*** Opening Stored data ***

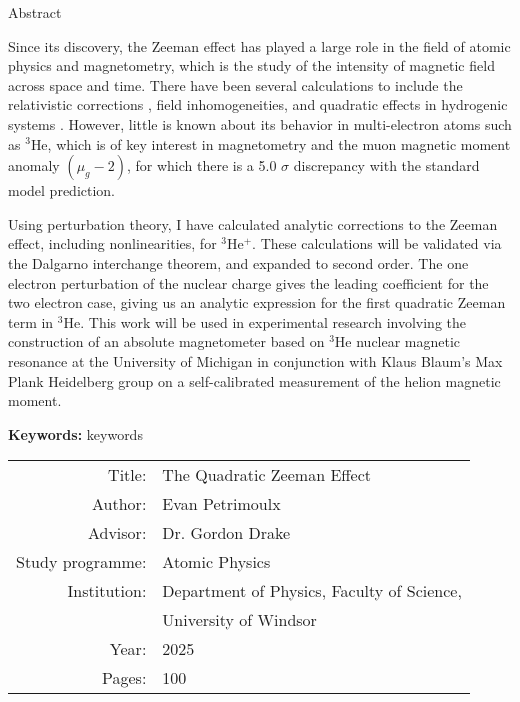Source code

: \documentclass[a4paper,12pt,twoside]{report}
\begin{document}
\pagestyle{empty}

% 

\centerline{\Large Abstract}

\bigskip
\noindent

Since its discovery, the Zeeman effect has played a large role in the field of atomic physics and magnetometry, which is the study of the intensity of magnetic field across space and time. There have been several calculations to include the relativistic corrections \cite{2007Drake-Wu, Drake-Yan}, field inhomogeneities, and quadratic effects in hydrogenic systems \cite{Fontanari_Sadovskií_2015}. However, little is known about its behavior in multi-electron atoms such as $^3$He, which is of key interest in magnetometry and the muon magnetic moment anomaly $(\mu_g - 2)$, for which there is a 5.0 $\sigma$ discrepancy \cite{aguillard2023measurement} with the standard model prediction.

Using perturbation theory, I have calculated analytic corrections to the Zeeman effect, including nonlinearities, for $^3$He$^+$. These calculations will be validated via the Dalgarno interchange theorem, and expanded to second order. The one electron perturbation of the nuclear charge gives the leading coefficient for the two electron case, giving us an analytic expression for the first quadratic Zeeman term in $^3$He. This work will be used in experimental research involving the construction of an absolute magnetometer based on $^3$He nuclear magnetic resonance at the University of Michigan \cite{Farooq_Chupp_Grange_Tewsley-Booth_Flay_Kawall_Sachdeva_Winter_2020} in conjunction with Klaus Blaum's Max Plank Heidelberg group on a self-calibrated measurement of the helion magnetic moment.

\vfil

\noindent\textbf{Keywords:} keywords

\vfil

{\centering
\begin{tabular}{rl}
Title: & The Quadratic Zeeman Effect	\\
Author: & Evan Petrimoulx	\\
Advisor: & Dr. Gordon Drake	\\
Study programme: & Atomic Physics	\\
Institution: & Department of Physics, Faculty of Science,\\
 & University of Windsor	\\
Year: & 2025	\\
Pages: & 100
\end{tabular}
}
\end{document}

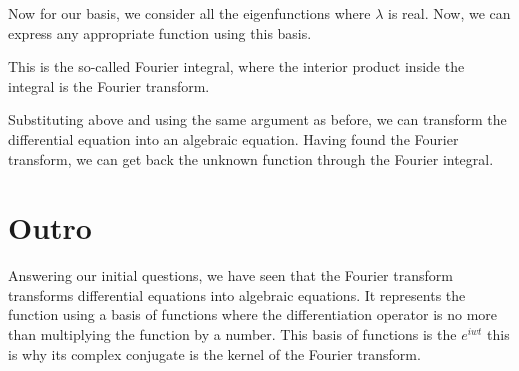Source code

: \documentclass{article}
\begin{document}
Now for our basis, we consider all the eigenfunctions where $\lambda$ is real.
Now, we can express any appropriate function using this basis.

This is the so-called Fourier integral, where the interior product inside the integral is the Fourier transform.

Substituting above and using the same argument as before, we can transform the differential equation into an algebraic equation.
Having found the Fourier transform, we can get back the unknown function through the Fourier integral.

\section{Outro}

Answering our initial questions, we have seen that the Fourier transform transforms differential equations into algebraic equations. It represents the function using a basis of functions where the differentiation operator is no more than multiplying the function by a number.
This basis of functions is the $e^{iwt}$ this is why its complex conjugate is the kernel of the Fourier transform.
\end{document}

*** Closing Stored data ***

◆ The problem ◆
Each line above that contains the word "where" should be returned.

◆ Result for this exercise ◆
Now for our basis, we consider all the eigenfunctions where $\lambda$ is real.
This is the so-called Fourier integral, where the interior product inside the integral is the Fourier transform.
Answering our initial questions, we have seen that the Fourier transform transforms differential equations into algebraic equations. It represents the function using a basis of functions where the differentiation operator is no more than multiplying the function by a number.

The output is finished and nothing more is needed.